He continues: “Secondly, we are able to get input from our city managers in our campuses across 45 cities around the world on the skills that are in demand in those cities. Thirdly, we attend and speak at big conferences in key cities, which keeps us informed and updated. Besides that, we regularly speak with hiring partners and recruiters and monitor the latest job openings.”
Based on Le Wagon’s data, the current in-demand skills include software development, software design, user experience, data analytics and data science.
“A growing number of jobs will involve working directly with data. This means that data communicators and storytellers will be increasingly valuable to companies. The skills that will be in demand include the ability to read, understand and interpret data as well as communicate it,” notes Schuler.
The shift towards artificial intelligence (AI) and automation will also increase the demand for these skills.
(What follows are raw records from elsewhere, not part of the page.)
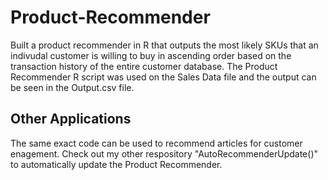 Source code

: # Product-Recommender
Built a product recommender in R that outputs the most likely SKUs that an indivudal customer is willing to buy in ascending order based on the transaction history of the entire customer database. The Product Recommender R script was used on the Sales Data file and the output can be seen in the Output.csv file. 
 ## Other Applications
The same exact code can be used to recommend articles for customer enagement. Check out my other respository "AutoRecommenderUpdate()" to automatically update the Product Recommender. 
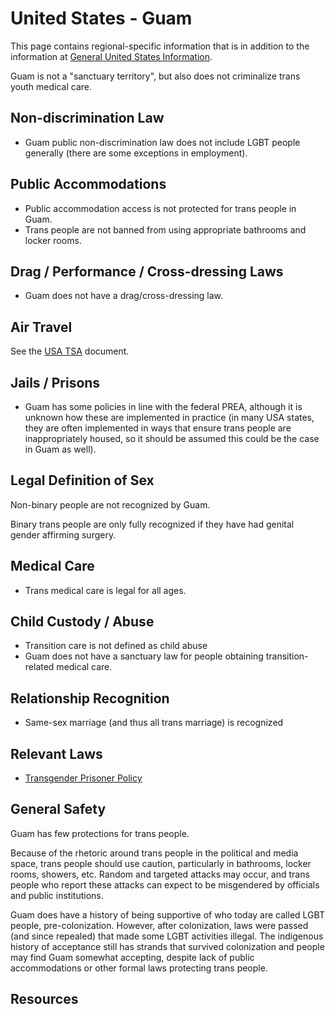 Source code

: # United States - Guam

This page contains regional-specific information that is in addition to
the information at [General United States
Information](notes/usa-general.md).

Guam is not a "sanctuary territory", but also does not criminalize
trans youth medical care.

## Non-discrimination Law

 * Guam public non-discrimination law does not include LGBT people
   generally (there are some exceptions in employment).

## Public Accommodations

 * Public accommodation access is not protected for trans people in Guam.
 * Trans people are not banned from using appropriate bathrooms and locker
   rooms.

## Drag / Performance / Cross-dressing Laws

 * Guam does not have a drag/cross-dressing law.

## Air Travel

See the [USA TSA](notes/tsa.md) document.

## Jails / Prisons

 * Guam has some policies in line with the federal PREA, although it is
   unknown how these are implemented in practice (in many USA states,
   they are often implemented in ways that ensure trans people are
   inappropriately housed, so it should be assumed this could be the
   case in Guam as well).

## Legal Definition of Sex

Non-binary people are not recognized by Guam.

Binary trans people are only fully recognized if they have had genital
gender affirming surgery.

## Medical Care

 * Trans medical care is legal for all ages.

## Child Custody / Abuse

 * Transition care is not defined as child abuse
 * Guam does not have a sanctuary law for people obtaining
   transition-related medical care.
 
## Relationship Recognition

 * Same-sex marriage (and thus all trans marriage) is recognized

## Relevant Laws

 * [Transgender Prisoner
   Policy](https://lgbtqbar.org/wp-content/uploads/sites/6/sites/8/2022/12/GENENRAL-ORDER-90.01-Prison-Rape-Elimination-Act-PREA.pdf)

## General Safety

Guam has few protections for trans people.

Because of the rhetoric around trans people in the political and media
space, trans people should use caution, particularly in bathrooms,
locker rooms, showers, etc.  Random and targeted attacks may occur, and
trans people who report these attacks can expect to be misgendered by
officials and public institutions.

Guam does have a history of being supportive of who today are called LGBT people,
pre-colonization. However, after colonization, laws were passed (and
since repealed) that made some LGBT activities illegal.  The indigenous
history of acceptance still has strands that survived colonization and
people may find Guam somewhat accepting, despite lack of public
accommodations or other formal laws protecting trans people.

## Resources

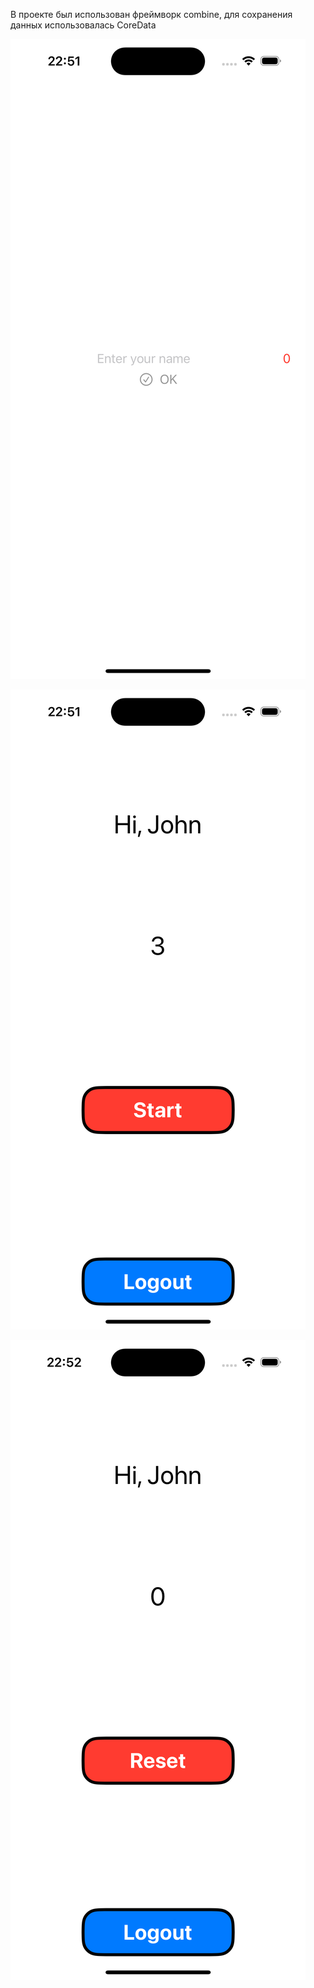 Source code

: В проекте был использован фреймворк combine, для сохранения данных использовалась CoreData

![FirstScreen](https://github.com/LiliyaAndreeva/StateAndDataFlow/blob/main/Simulator%20Screenshot%20-%20iPhone%2015%20Pro%20-%202024-01-21%20at%2022.51.32.png)

![SecondScreen](https://github.com/LiliyaAndreeva/StateAndDataFlow/blob/main/Simulator%20Screenshot%20-%20iPhone%2015%20Pro%20-%202024-01-21%20at%2022.51.55.png)

![Image alt](https://github.com/LiliyaAndreeva/StateAndDataFlow/blob/main/Simulator%20Screenshot%20-%20iPhone%2015%20Pro%20-%202024-01-21%20at%2022.52.07.png)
He explains: “Companies successfully leveraging AI and automation in their business are not only focusing on setting up the right technology and data infrastructure, but also on enabling their teams to leverage data and AI in concrete use cases. This means ensuring the data and AI teams and the business teams (such as marketing and finance) develop the best-adapted data skills so that they can effectively collaborate and build the best models that are useful in all key areas of the company.”
In response, Le Wagon has launched a data analytics bootcamp this year, which complements its data science bootcamp while being easier to learn and without prerequisites in Mathematics and Python.
Schuler also shares that the company plans to launch Le Wagon online in Apac. “Students across the region will be able to choose from our full-time bootcamps — which run over nine weeks with classes from Monday to Friday — or from our Flex offer where they have the freedom to decide their learning schedule,” he says.